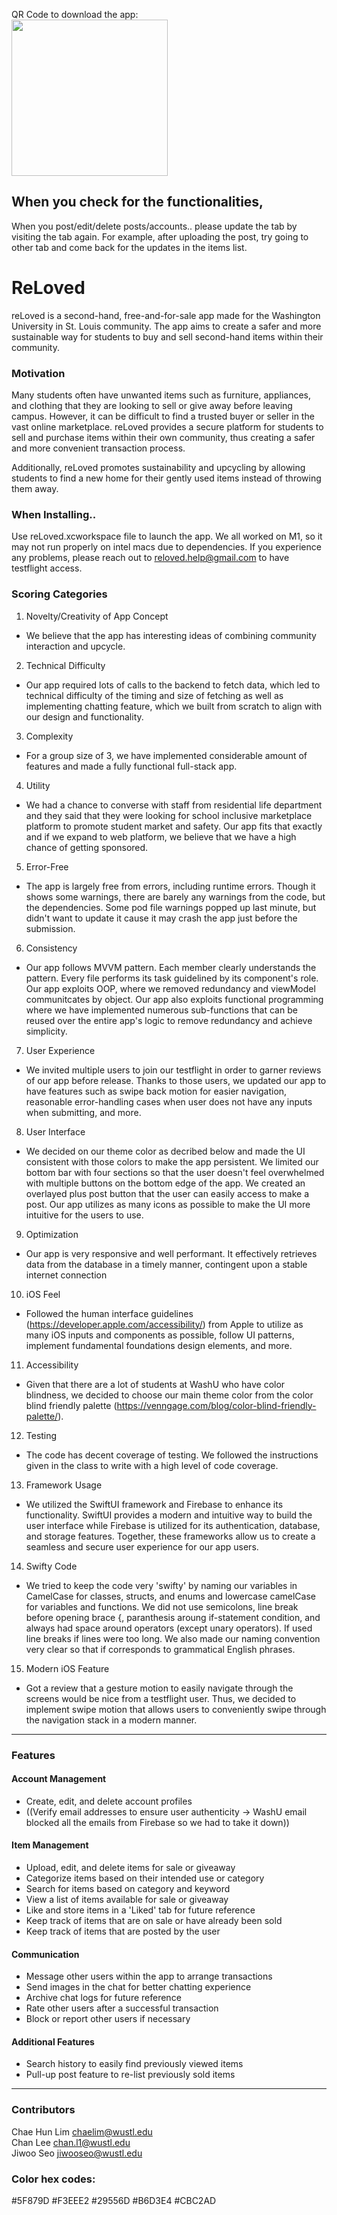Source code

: QR Code to download the app:
<br>
<img src="https://user-images.githubusercontent.com/70008295/236106512-bd0c0232-49c7-4c6c-b544-17d650575c52.png" width="250" height="250">

## When you check for the functionalities, 
When you post/edit/delete posts/accounts.. please update the tab by visiting the tab again. For example, after uploading the post, try going to other tab and come back for the updates in the items list. 


# ReLoved


reLoved is a second-hand, free-and-for-sale app made for the Washington University in St. Louis community. The app aims to create a safer and more sustainable way for students to buy and sell second-hand items within their community.


### Motivation
Many students often have unwanted items such as furniture, appliances, and clothing that they are looking to sell or give away before leaving campus. However, it can be difficult to find a trusted buyer or seller in the vast online marketplace. reLoved provides a secure platform for students to sell and purchase items within their own community, thus creating a safer and more convenient transaction process.

Additionally, reLoved promotes sustainability and upcycling by allowing students to find a new home for their gently used items instead of throwing them away.

### When Installing..
Use reLoved.xcworkspace file to launch the app. We all worked on M1, so it may not run properly on intel macs due to dependencies. If you experience any problems, please reach out to reloved.help@gmail.com to have testflight access.


### Scoring Categories

1. Novelty/Creativity of App Concept
- We believe that the app has interesting ideas of combining community interaction and upcycle. 

2. Technical Difficulty
- Our app required lots of calls to the backend to fetch data, which led to technical difficulty of the timing and size of fetching as well as implementing chatting feature, which we built from scratch to align with our design and functionality.

3. Complexity
- For a group size of 3, we have implemented considerable amount of features and made a fully functional full-stack app.

4. Utility
- We had a chance to converse with staff from residential life department and they said that they were looking for school inclusive marketplace platform to promote student market and safety. Our app fits that exactly and if we expand to web platform, we believe that we have a high chance of getting sponsored.


5. Error-Free
- The app is largely free from errors, including runtime errors. Though it shows some warnings, there are barely any warnings from the code, but the dependencies. Some pod file warnings popped up last minute, but didn't want to update it cause it may crash the app just before the submission.

6. Consistency
- Our app follows MVVM pattern. Each member clearly understands the pattern. Every file performs its task guidelined by its component's role. Our app exploits OOP, where we removed redundancy and viewModel communitcates by object. Our app also exploits functional programming where we have implemented numerous sub-functions that can be reused over the entire app's logic to remove redundancy and achieve simplicity.

7. User Experience
- We invited multiple users to join our testflight in order to garner reviews of our app before release. Thanks to those users, we updated our app to have features such as swipe back motion for easier navigation, reasonable error-handling cases when user does not have any inputs when submitting, and more.

8. User Interface
- We decided on our theme color as decribed below and made the UI consistent with those colors to make the app persistent. We limited our bottom bar with four sections so that the user doesn't feel overwhelmed with multiple buttons on the bottom edge of the app. We created an overlayed plus post button that the user can easily access to make a post. Our app utilizes as many icons as possible to make the UI more intuitive for the users to use.

9. Optimization 
- Our app is very responsive and well performant. It effectively retrieves data from the database in a timely manner, contingent upon a stable internet connection

10. iOS Feel
- Followed the human interface guidelines (https://developer.apple.com/accessibility/) from Apple to utilize as many iOS inputs and components as possible, follow UI patterns, implement fundamental foundations design elements, and more.

11. Accessibility
- Given that there are a lot of students at WashU who have color blindness, we decided to choose our main theme color from the color blind friendly palette (https://venngage.com/blog/color-blind-friendly-palette/). 

12. Testing 
- The code has decent coverage of testing. We followed the instructions given in the class to write with a high level of code coverage.

13. Framework Usage
- We utilized the SwiftUI framework and Firebase to enhance its functionality. SwiftUI provides a modern and intuitive way to build the user interface while Firebase is utilized for its authentication, database, and storage features. Together, these frameworks allow us to create a seamless and secure user experience for our app users.

14. Swifty Code
- We tried to keep the code very 'swifty' by naming our variables in CamelCase for classes, structs, and enums and lowercase camelCase for variables and functions. We did not use semicolons, line break before opening brace {, paranthesis aroung if-statement condition, and always had space around operators (except unary operators). If used line breaks if lines were too long. We also made our naming convention very clear so that if corresponds to grammatical English phrases. 

15. Modern iOS Feature
- Got a review that a gesture motion to easily navigate through the screens would be nice from a testflight user. Thus, we decided to implement swipe motion that allows users to conveniently swipe through the navigation stack in a modern manner.



----

### Features

#### Account Management
- Create, edit, and delete account profiles
- ((Verify email addresses to ensure user authenticity  -> WashU email blocked all the emails from Firebase so we had to take it down))

#### Item Management
- Upload, edit, and delete items for sale or giveaway
- Categorize items based on their intended use or category
- Search for items based on category and keyword
- View a list of items available for sale or giveaway
- Like and store items in a 'Liked' tab for future reference
- Keep track of items that are on sale or have already been sold
- Keep track of items that are posted by the user

#### Communication
- Message other users within the app to arrange transactions
- Send images in the chat for better chatting experience
- Archive chat logs for future reference
- Rate other users after a successful transaction
- Block or report other users if necessary

#### Additional Features
- Search history to easily find previously viewed items
- Pull-up post feature to re-list previously sold items

-----

### Contributors
Chae Hun Lim  chaelim@wustl.edu <br>
Chan Lee  chan.l1@wustl.edu <br>
Jiwoo Seo   jiwooseo@wustl.edu 

### Color hex codes:
#5F879D
#F3EEE2
#29556D
#B6D3E4
#CBC2AD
++++++++++++++++++++
Exercise objective. Pictures aside, retype all of the entries word for word.

Answer.
Source code

: QR Code to download the app:
<br>
<img src="https://user-images.githubusercontent.com/70008295/236106512-bd0c0232-49c7-4c6c-b544-17d650575c52.png" width="250" height="250">

## When you check for the functionalities, 
When you post/edit/delete posts/accounts.. please update the tab by visiting the tab again. For example, after uploading the post, try going to other tab and come back for the updates in the items list. 


# ReLoved


reLoved is a second-hand, free-and-for-sale app made for the Washington University in St. Louis community. The app aims to create a safer and more sustainable way for students to buy and sell second-hand items within their community.


### Motivation
Many students often have unwanted items such as furniture, appliances, and clothing that they are looking to sell or give away before leaving campus. However, it can be difficult to find a trusted buyer or seller in the vast online marketplace. reLoved provides a secure platform for students to sell and purchase items within their own community, thus creating a safer and more convenient transaction process.

Additionally, reLoved promotes sustainability and upcycling by allowing students to find a new home for their gently used items instead of throwing them away.

### When Installing..
Use reLoved.xcworkspace file to launch the app. We all worked on M1, so it may not run properly on intel macs due to dependencies. If you experience any problems, please reach out to reloved.help@gmail.com to have testflight access.


### Scoring Categories

1. Novelty/Creativity of App Concept
- We believe that the app has interesting ideas of combining community interaction and upcycle. 

2. Technical Difficulty
- Our app required lots of calls to the backend to fetch data, which led to technical difficulty of the timing and size of fetching as well as implementing chatting feature, which we built from scratch to align with our design and functionality.

3. Complexity
- For a group size of 3, we have implemented considerable amount of features and made a fully functional full-stack app.

4. Utility
- We had a chance to converse with staff from residential life department and they said that they were looking for school inclusive marketplace platform to promote student market and safety. Our app fits that exactly and if we expand to web platform, we believe that we have a high chance of getting sponsored.


5. Error-Free
- The app is largely free from errors, including runtime errors. Though it shows some warnings, there are barely any warnings from the code, but the dependencies. Some pod file warnings popped up last minute, but didn't want to update it cause it may crash the app just before the submission.

6. Consistency
- Our app follows MVVM pattern. Each member clearly understands the pattern. Every file performs its task guidelined by its component's role. Our app exploits OOP, where we removed redundancy and viewModel communitcates by object. Our app also exploits functional programming where we have implemented numerous sub-functions that can be reused over the entire app's logic to remove redundancy and achieve simplicity.

7. User Experience
- We invited multiple users to join our testflight in order to garner reviews of our app before release. Thanks to those users, we updated our app to have features such as swipe back motion for easier navigation, reasonable error-handling cases when user does not have any inputs when submitting, and more.

8. User Interface
- We decided on our theme color as decribed below and made the UI consistent with those colors to make the app persistent. We limited our bottom bar with four sections so that the user doesn't feel overwhelmed with multiple buttons on the bottom edge of the app. We created an overlayed plus post button that the user can easily access to make a post. Our app utilizes as many icons as possible to make the UI more intuitive for the users to use.

9. Optimization 
- Our app is very responsive and well performant. It effectively retrieves data from the database in a timely manner, contingent upon a stable internet connection

10. iOS Feel
- Followed the human interface guidelines (https://developer.apple.com/accessibility/) from Apple to utilize as many iOS inputs and components as possible, follow UI patterns, implement fundamental foundations design elements, and more.

11. Accessibility
- Given that there are a lot of students at WashU who have color blindness, we decided to choose our main theme color from the color blind friendly palette (https://venngage.com/blog/color-blind-friendly-palette/). 

12. Testing 
- The code has decent coverage of testing. We followed the instructions given in the class to write with a high level of code coverage.

13. Framework Usage
- We utilized the SwiftUI framework and Firebase to enhance its functionality. SwiftUI provides a modern and intuitive way to build the user interface while Firebase is utilized for its authentication, database, and storage features. Together, these frameworks allow us to create a seamless and secure user experience for our app users.

14. Swifty Code
- We tried to keep the code very 'swifty' by naming our variables in CamelCase for classes, structs, and enums and lowercase camelCase for variables and functions. We did not use semicolons, line break before opening brace {, paranthesis aroung if-statement condition, and always had space around operators (except unary operators). If used line breaks if lines were too long. We also made our naming convention very clear so that if corresponds to grammatical English phrases. 

15. Modern iOS Feature
- Got a review that a gesture motion to easily navigate through the screens would be nice from a testflight user. Thus, we decided to implement swipe motion that allows users to conveniently swipe through the navigation stack in a modern manner.



----

### Features

#### Account Management
- Create, edit, and delete account profiles
- ((Verify email addresses to ensure user authenticity  -> WashU email blocked all the emails from Firebase so we had to take it down))

#### Item Management
- Upload, edit, and delete items for sale or giveaway
- Categorize items based on their intended use or category
- Search for items based on category and keyword
- View a list of items available for sale or giveaway
- Like and store items in a 'Liked' tab for future reference
- Keep track of items that are on sale or have already been sold
- Keep track of items that are posted by the user

#### Communication
- Message other users within the app to arrange transactions
- Send images in the chat for better chatting experience
- Archive chat logs for future reference
- Rate other users after a successful transaction
- Block or report other users if necessary

#### Additional Features
- Search history to easily find previously viewed items
- Pull-up post feature to re-list previously sold items

-----

### Contributors
Chae Hun Lim  chaelim@wustl.edu <br>
Chan Lee  chan.l1@wustl.edu <br>
Jiwoo Seo   jiwooseo@wustl.edu 

### Color hex codes:
#5F879D
#F3EEE2
#29556D
#B6D3E4
#CBC2AD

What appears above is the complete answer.